ホンダは10月21日、シェアリングサービス用の電動アシスト自転車(シェアサイクル)向けにモバイルバッテリーを活用するシステムを開発したと、オンラインによる説明会で発表した。
開発したのは「シェアサイクル用2電源システム」で、2022年中にシェアサイクル事業者と共同で実証実験を行い、将来の事業化に向けた検討を進める方針だ。システムは、サイクルを利用するユーザーにモバイルバッテリーを持ち歩いてもらい、利用時にサイクルに装着・接続して使う仕組み。
ホンダの調査では、シェアサイクルではバッテリーの切れや、少ない残量によって利用できないケースがあり、ユーザーのほぼ半数が「バッテリー」に不安をもっているという。このシステムでは、モバイルバッテリーの接続によって、バッテリー残量や充電切れを心配することなく走行が可能という。停車中もモバイルバッテリーから給電し続けるため、サイクル本体のバッテリー残量低下を抑えることなどができる。
シェアサイクル事業者にもバッテリーの充電やメンテナンスなどのコスト負担は大きく、シェアサイクル普及の課題にもなっている。また、バッテリーが切れたり、残量が少ない状態では利用機会の逸失にもつながる。ホンダはそうした点の改善にも寄与できると見ている。
モバイルバッテリーとシェアサイクルを組み合わせるこのシステムで、ホンダはすでに特許を取得したという。バッテリーは出力45W、容量15000mAh、重量は300g以上くらいを想定している。高出力タイプなので、スマホだけでなくパソコンにも利用できる。

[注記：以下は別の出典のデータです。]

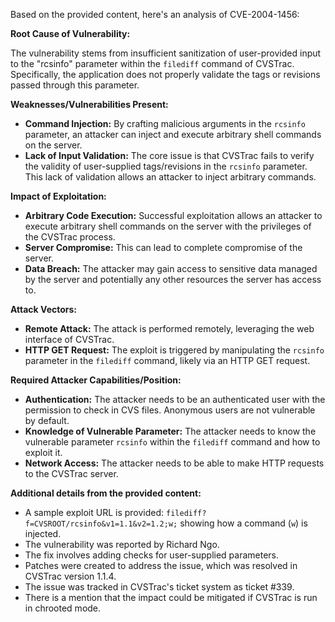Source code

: Based on the provided content, here's an analysis of CVE-2004-1456:

**Root Cause of Vulnerability:**

The vulnerability stems from insufficient sanitization of user-provided input to the "rcsinfo" parameter within the `filediff` command of CVSTrac. Specifically, the application does not properly validate the tags or revisions passed through this parameter.

**Weaknesses/Vulnerabilities Present:**

- **Command Injection:** By crafting malicious arguments in the `rcsinfo` parameter, an attacker can inject and execute arbitrary shell commands on the server.
- **Lack of Input Validation:** The core issue is that CVSTrac fails to verify the validity of user-supplied tags/revisions in the `rcsinfo` parameter. This lack of validation allows an attacker to inject arbitrary commands.

**Impact of Exploitation:**

- **Arbitrary Code Execution:** Successful exploitation allows an attacker to execute arbitrary shell commands on the server with the privileges of the CVSTrac process.
- **Server Compromise:** This can lead to complete compromise of the server.
- **Data Breach:** The attacker may gain access to sensitive data managed by the server and potentially any other resources the server has access to.

**Attack Vectors:**

- **Remote Attack:** The attack is performed remotely, leveraging the web interface of CVSTrac.
- **HTTP GET Request:** The exploit is triggered by manipulating the `rcsinfo` parameter in the `filediff` command, likely via an HTTP GET request.

**Required Attacker Capabilities/Position:**

- **Authentication:** The attacker needs to be an authenticated user with the permission to check in CVS files. Anonymous users are not vulnerable by default.
- **Knowledge of Vulnerable Parameter:** The attacker needs to know the vulnerable parameter `rcsinfo` within the `filediff` command and how to exploit it.
- **Network Access:** The attacker needs to be able to make HTTP requests to the CVSTrac server.

**Additional details from the provided content:**

- A sample exploit URL is provided: `filediff?f=CVSROOT/rcsinfo&v1=1.1&v2=1.2;w;` showing how a command (`w`) is injected.
- The vulnerability was reported by Richard Ngo.
- The fix involves adding checks for user-supplied parameters.
- Patches were created to address the issue, which was resolved in CVSTrac version 1.1.4.
- The issue was tracked in CVSTrac's ticket system as ticket #339.
- There is a mention that the impact could be mitigated if CVSTrac is run in chrooted mode.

説明会で、モビリティサービス事業本部のeMaaS戦略企画部チーフエンジニアである友谷浩之氏は、事業化の時期について「シェアサイクル事業者さんとの実験で順調に効果が出れば、そのまま事業化にしたいが、それは事業者さんとの協議で決まっていく」と述べた。また、ユーザー向けのバッテリーの費用については「提供の仕方を含め、シェアサイクル事業者さんと話し合っていくが、お客様の負担感は少なくしたい」と指摘した。